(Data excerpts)
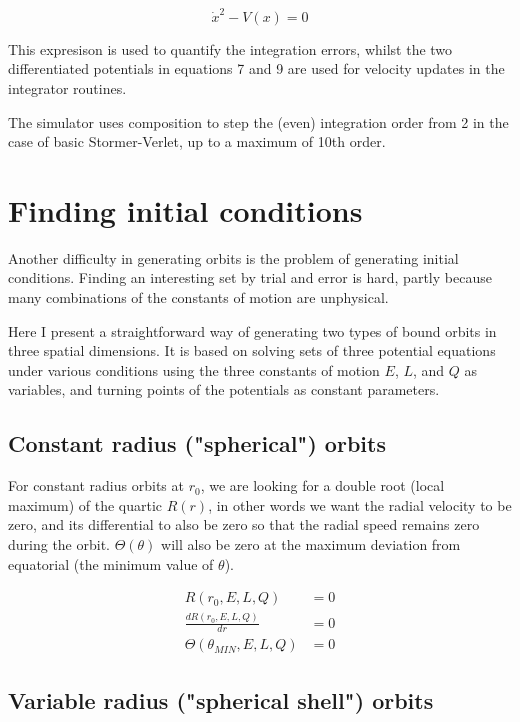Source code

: \documentclass[11pt]{article}
\begin{document}
\begin{equation}
\dot x^2 - V(x) = 0
\end{equation}

This expresison is used to quantify the integration errors, whilst the two differentiated potentials in equations 7 and 9 are used for velocity updates in the integrator routines.

The simulator uses composition \cite{hairer} to step the (even) integration order from 2 in the case of basic Stormer-Verlet, up to a maximum of 10th order.

\section{Finding initial conditions}

Another difficulty in generating orbits is the problem of generating initial conditions.  Finding an interesting set by trial and error is hard, partly because many combinations of the constants of motion are unphysical.

Here I present a straightforward way of generating two types of bound orbits in three spatial dimensions.  It is based on solving sets of three potential equations under various conditions using the three constants of motion $E$, $L$, and $Q$ as variables, and turning points of the potentials as constant parameters.

\subsection{Constant radius ("spherical") orbits}

For constant radius orbits at $r_0$, we are looking for a double root (local maximum) of the quartic $R(r)$, in other words we want the radial velocity to be zero, and its differential to also be zero so that the radial speed remains zero during the orbit.  $\Theta (\theta)$ will also be zero at the maximum deviation from equatorial (the minimum value of $\theta$).

\begin{align}
R(r_0, E, L, Q) &= 0 \\
\frac{d R(r_0, E, L, Q)}{d r} &= 0 \\
\Theta(\theta_{MIN}, E, L, Q) &= 0
\end{align}

\subsection{Variable radius ("spherical shell") orbits}
\end{document}
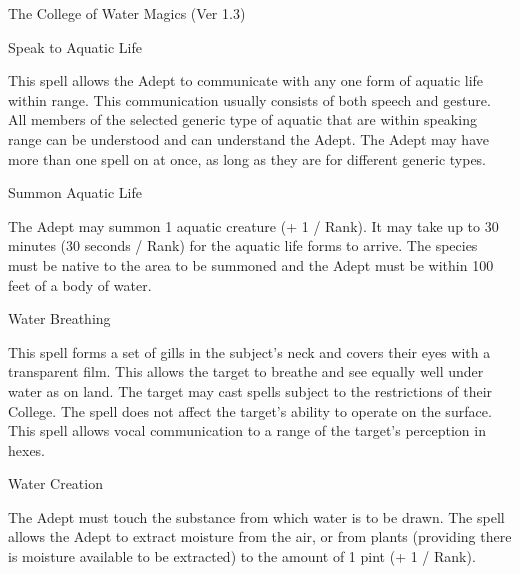 \begin{Chapter}{The College of Water Magics (Ver 1.3)}
\begin{spell}[G-9]{Speak to Aquatic Life}
\begin{effects}
This spell allows the Adept to communicate with any one form of
aquatic life within range.  This communication usually consists of
both speech and gesture.  All members of the selected generic type of
aquatic that are within speaking range can be understood and can
understand the Adept. The Adept may have more than one spell on at
once, as long as they are for different generic types.
\end{effects}
\end{spell}

\begin{spell}[G-10]{Summon Aquatic Life}

\begin{effects}
The Adept may summon 1 aquatic creature (+ 1 / Rank).  It may take up
to 30 minutes (30 seconds / Rank) for the aquatic life forms to
arrive.  The species must be native to the area to be summoned and
the Adept must be within 100 feet of a body of water.
\end{effects}
\end{spell}

\begin{spell}[G-11]{Water Breathing}

\begin{effects}
This spell forms a set of gills in the subject’s neck and covers their
eyes with a transparent film.  This allows the target to breathe and
see equally well under water as on land.  The target may cast spells
subject to the restrictions of their College. The spell does not
affect the target’s ability to operate on the surface.  This spell
allows vocal communication to a range of the target’s perception in
hexes.
\end{effects}
\end{spell}

\begin{spell}[G-12]{Water Creation}

\begin{effects}
The Adept must touch the substance from which water is to be drawn.
The spell allows the Adept to extract moisture from the air, or from
plants (providing there is moisture available to be extracted) to the
amount of 1 pint (+ 1 / Rank).
\end{effects}
\end{spell}


\end{Chapter}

TASK DESCRIPTION >>
Starting at the line above that contains "aquatic that are", write out each line exactly until the line that contains "to 30 minutes" has been written, and stop there.

SOLUTION FOR THIS TASK >>
aquatic that are within speaking range can be understood and can
understand the Adept. The Adept may have more than one spell on at
once, as long as they are for different generic types.
\end{effects}
\end{spell}

\begin{spell}[G-10]{Summon Aquatic Life}

\begin{effects}
The Adept may summon 1 aquatic creature (+ 1 / Rank).  It may take up
to 30 minutes (30 seconds / Rank) for the aquatic life forms to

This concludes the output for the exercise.